With a tacked-on happy ending that destroys the spirit of the novel, the made-for-TV disaster collapsed into a thorough mess, at best contrived and at worst outright blasphemous. Granted, the perpetually underrated Angela Bettis does manage to salvage the 2002 version from being a total loss. Unfortunately, last year’s curiously sanitized version could not claim the same.
Although it initially jockeyed to craft a closer adaptation of the source material, Kimberly Peirce’s finished product felt like everything that makes nouveau horror so bad: lacking in gore and more importantly, lacking in soul. And as much as I love Chloë Moretz, no actress whose part-time job includes the title “Aeropostale model” should ever play Carrie. Period. (Oh come on, this article required at least one menstrual joke.)

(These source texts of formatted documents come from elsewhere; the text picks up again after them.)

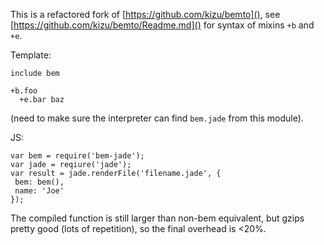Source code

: This is a refactored fork of [https://github.com/kizu/bemto](), see [https://github.com/kizu/bemto/Readme.md]() for syntax of mixins `+b` and `+e`.

Template:

```
include bem

+b.foo
  +e.bar baz
```

(need to make sure the interpreter can find `bem.jade` from this module).

JS:
```
var bem = require('bem-jade');
var jade = reqiure('jade');
var result = jade.renderFile('filename.jade', {
 bem: bem(),
 name: 'Joe'
});
```

The compiled function is still larger than non-bem equivalent, but gzips pretty good (lots of repetition), so the final overhead is <20%.
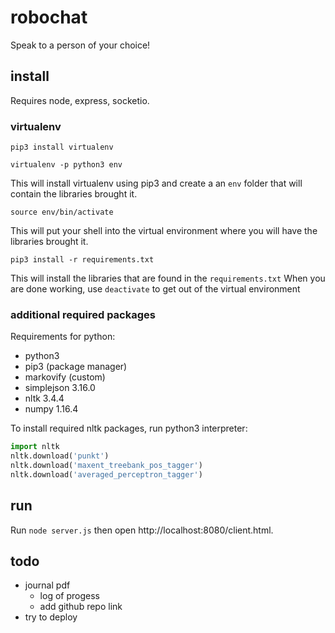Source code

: # robochat

Speak to a person of your choice!

## install

Requires node, express, socketio.

### virtualenv
    pip3 install virtualenv

    virtualenv -p python3 env

This will install virtualenv using pip3 and create a an `env` folder that will contain the libraries brought it.

    source env/bin/activate

This will put your shell into the virtual environment where you will have the libraries brought it.

    pip3 install -r requirements.txt
    
This will install the libraries that are found in the `requirements.txt`
When you are done working, use `deactivate` to get out of the virtual environment

### additional required packages

Requirements for python:
- python3
- pip3 (package manager)
- markovify (custom)
- simplejson 3.16.0
- nltk 3.4.4
- numpy 1.16.4

To install required nltk packages, run python3 interpreter:

```python
import nltk
nltk.download('punkt')
nltk.download('maxent_treebank_pos_tagger')
nltk.download('averaged_perceptron_tagger')
```

## run

Run `node server.js` then open http://localhost:8080/client.html.

## todo

- journal pdf
  - log of progess
  - add github repo link
- try to deploy
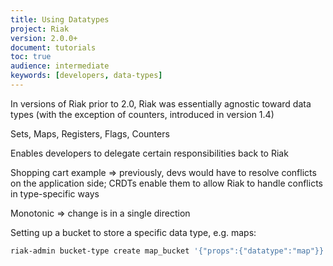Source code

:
 ```yaml
---
title: Using Datatypes
project: Riak
version: 2.0.0+
document: tutorials
toc: true
audience: intermediate
keywords: [developers, data-types]
---
```


In versions of Riak prior to 2.0, Riak was essentially agnostic toward data types (with the exception of counters, introduced in version 1.4)

Sets, Maps, Registers, Flags, Counters

Enables developers to delegate certain responsibilities back to Riak

Shopping cart example => previously, devs would have to resolve conflicts on the application side; CRDTs enable them to allow Riak to handle conflicts in type-specific ways

Monotonic => change is in a single direction

Setting up a bucket to store a specific data type, e.g. maps:

```bash
riak-admin bucket-type create map_bucket '{"props":{"datatype":"map"}}''
```

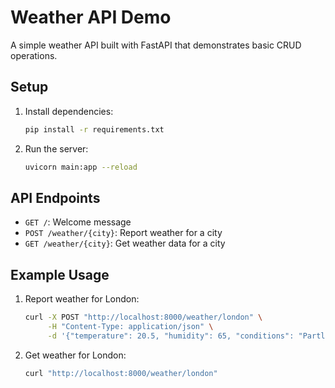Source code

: # Weather API Demo

A simple weather API built with FastAPI that demonstrates basic CRUD operations.

## Setup

1. Install dependencies:
   ```bash
   pip install -r requirements.txt
   ```

2. Run the server:
   ```bash
   uvicorn main:app --reload
   ```

## API Endpoints

- `GET /`: Welcome message
- `POST /weather/{city}`: Report weather for a city
- `GET /weather/{city}`: Get weather data for a city

## Example Usage

1. Report weather for London:
   ```bash
   curl -X POST "http://localhost:8000/weather/london" \
        -H "Content-Type: application/json" \
        -d '{"temperature": 20.5, "humidity": 65, "conditions": "Partly cloudy"}'
   ```

2. Get weather for London:
   ```bash
   curl "http://localhost:8000/weather/london"
   ```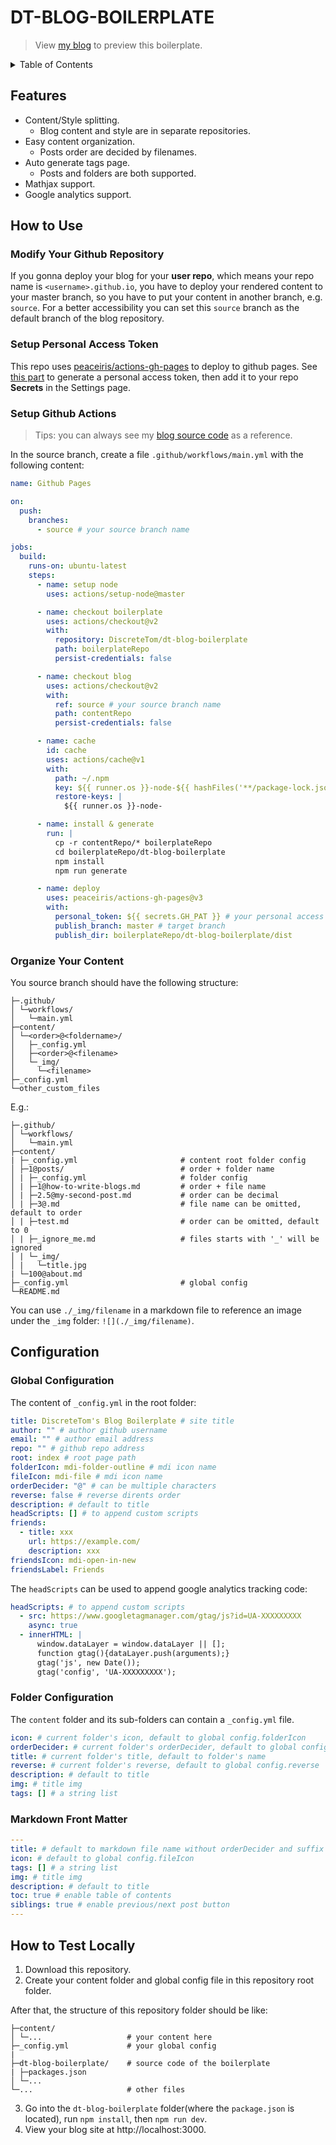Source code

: # DT-BLOG-BOILERPLATE

> View [my blog](https://discretetom.github.io/) to preview this boilerplate.

<details>

<summary>Table of Contents</summary>

- [DT-BLOG-BOILERPLATE](#dt-blog-boilerplate)
  - [Features](#features)
  - [How to Use](#how-to-use)
    - [Modify Your Github Repository](#modify-your-github-repository)
    - [Setup Personal Access Token](#setup-personal-access-token)
    - [Setup Github Actions](#setup-github-actions)
    - [Organize Your Content](#organize-your-content)
  - [Configuration](#configuration)
    - [Global Configuration](#global-configuration)
    - [Folder Configuration](#folder-configuration)
    - [Markdown Front Matter](#markdown-front-matter)
  - [How to Test Locally](#how-to-test-locally)

</details>

## Features

- Content/Style splitting.
  - Blog content and style are in separate repositories.
- Easy content organization.
  - Posts order are decided by filenames.
- Auto generate tags page.
  - Posts and folders are both supported.
- Mathjax support.
- Google analytics support.

## How to Use

### Modify Your Github Repository

If you gonna deploy your blog for your **user repo**, which means your repo name is `<username>.github.io`, you have to deploy your rendered content to your master branch, so you have to put your content in another branch, e.g. `source`. For a better accessibility you can set this `source` branch as the default branch of the blog repository.

### Setup Personal Access Token

This repo uses [peaceiris/actions-gh-pages](https://github.com/peaceiris/actions-gh-pages) to deploy to github pages.
See [this part](https://github.com/peaceiris/actions-gh-pages#%EF%B8%8F-set-personal-access-token-personal_token) to generate a personal access token, then add it to your repo **Secrets** in the Settings page.

### Setup Github Actions

> Tips: you can always see my [blog source code](https://github.com/DiscreteTom/discretetom.github.io) as a reference.

In the source branch, create a file `.github/workflows/main.yml` with the following content:

```yaml
name: Github Pages

on:
  push:
    branches:
      - source # your source branch name

jobs:
  build:
    runs-on: ubuntu-latest
    steps:
      - name: setup node
        uses: actions/setup-node@master

      - name: checkout boilerplate
        uses: actions/checkout@v2
        with:
          repository: DiscreteTom/dt-blog-boilerplate
          path: boilerplateRepo
          persist-credentials: false

      - name: checkout blog
        uses: actions/checkout@v2
        with:
          ref: source # your source branch name
          path: contentRepo
          persist-credentials: false

      - name: cache
        id: cache
        uses: actions/cache@v1
        with:
          path: ~/.npm
          key: ${{ runner.os }}-node-${{ hashFiles('**/package-lock.json') }}
          restore-keys: |
            ${{ runner.os }}-node-

      - name: install & generate
        run: |
          cp -r contentRepo/* boilerplateRepo
          cd boilerplateRepo/dt-blog-boilerplate
          npm install
          npm run generate

      - name: deploy
        uses: peaceiris/actions-gh-pages@v3
        with:
          personal_token: ${{ secrets.GH_PAT }} # your personal access token
          publish_branch: master # target branch
          publish_dir: boilerplateRepo/dt-blog-boilerplate/dist
```

### Organize Your Content

You source branch should have the following structure:

```
├─.github/
│ └─workflows/
│   └─main.yml
├─content/
│ └─<order>@<foldername>/
│   ├─_config.yml
│   ├─<order>@<filename>
│   └─_img/
│     └─<filename>
├─_config.yml
└─other_custom_files
```

E.g.:

```
├─.github/
│ └─workflows/
│   └─main.yml
├─content/
| ├─_config.yml                       # content root folder config
│ ├─1@posts/                          # order + folder name
│ | ├─_config.yml                     # folder config
│ | ├─1@how-to-write-blogs.md         # order + file name
│ | ├─2.5@my-second-post.md           # order can be decimal
│ | ├─3@.md                           # file name can be omitted, default to order
│ | ├─test.md                         # order can be omitted, default to 0
│ | ├─_ignore_me.md                   # files starts with '_' will be ignored
│ | └─_img/
│ |   └─title.jpg
| └─100@about.md
├─_config.yml                         # global config
└─README.md
```

You can use `./_img/filename` in a markdown file to reference an image under the `_img` folder: `![](./_img/filename)`.

## Configuration

### Global Configuration

The content of `_config.yml` in the root folder:

```yaml
title: DiscreteTom's Blog Boilerplate # site title
author: "" # author github username
email: "" # author email address
repo: "" # github repo address
root: index # root page path
folderIcon: mdi-folder-outline # mdi icon name
fileIcon: mdi-file # mdi icon name
orderDecider: "@" # can be multiple characters
reverse: false # reverse dirents order
description: # default to title
headScripts: [] # to append custom scripts
friends:
  - title: xxx
    url: https://example.com/
    description: xxx
friendsIcon: mdi-open-in-new
friendsLabel: Friends
```

The `headScripts` can be used to append google analytics tracking code:

```yaml
headScripts: # to append custom scripts
  - src: https://www.googletagmanager.com/gtag/js?id=UA-XXXXXXXXX
    async: true
  - innerHTML: |
      window.dataLayer = window.dataLayer || [];
      function gtag(){dataLayer.push(arguments);}
      gtag('js', new Date());
      gtag('config', 'UA-XXXXXXXXX');
```

### Folder Configuration

The `content` folder and its sub-folders can contain a `_config.yml` file.

```yaml
icon: # current folder's icon, default to global config.folderIcon
orderDecider: # current folder's orderDecider, default to global config.orderDecider
title: # current folder's title, default to folder's name
reverse: # current folder's reverse, default to global config.reverse
description: # default to title
img: # title img
tags: [] # a string list
```

### Markdown Front Matter

```yaml
---
title: # default to markdown file name without orderDecider and suffix
icon: # default to global config.fileIcon
tags: [] # a string list
img: # title img
description: # default to title
toc: true # enable table of contents
siblings: true # enable previous/next post button
---
```

## How to Test Locally

1. Download this repository.
2. Create your content folder and global config file in this repository root folder.

After that, the structure of this repository folder should be like:

```
├─content/
│ └─...                   # your content here
├─_config.yml             # your global config
|
├─dt-blog-boilerplate/    # source code of the boilerplate
| ├─packages.json
│ └─...
└─...                     # other files
```

3. Go into the `dt-blog-boilerplate` folder(where the `package.json` is located), run `npm install`, then `npm run dev`.
4. View your blog site at http://localhost:3000.
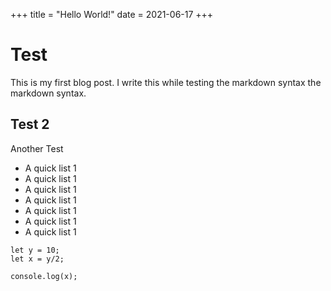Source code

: +++
title = "Hello World!"
date = 2021-06-17
+++

# Test
This is my first blog post. I write this while testing the markdown syntax the markdown syntax.

## Test 2
Another Test

- A quick list 1
- A quick list 1
- A quick list 1
- A quick list 1
- A quick list 1
- A quick list 1
- A quick list 1

```
let y = 10;
let x = y/2;

console.log(x);
```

10. Reminds us why we’re so happy high school’s over
Anytime someone reminisces about high school being the best time of a person’s life, I want to pat them on the shoulder and offer condolences. There’s nothing wrong with a little nostalgia, just as long as you don’t lose sight of reality. And watch one scene or read one chapter of Carrie, and you’ll receive a stark reminder as to why being a teenager sucks. Questionable fashion choices? Check. Irredeemably mean student body? Check. Constant humiliation through both internal self-torture and external bullying? Every awful part of pre-adult life is on tap here, and it’s displayed in a true kaleidoscope of misery.
So the next time somebody you know waxes philosophically about the wonders of youth, stream the 1976 version of Carrie for immediate required viewing. Or hand over your Kindle download of the book. Either way, you’ll be offering the greatest gift of all: restoration of reality via horror.
So Happy Birthday, Carrie White. You might not have made it out of high school, but you sure helped us through it.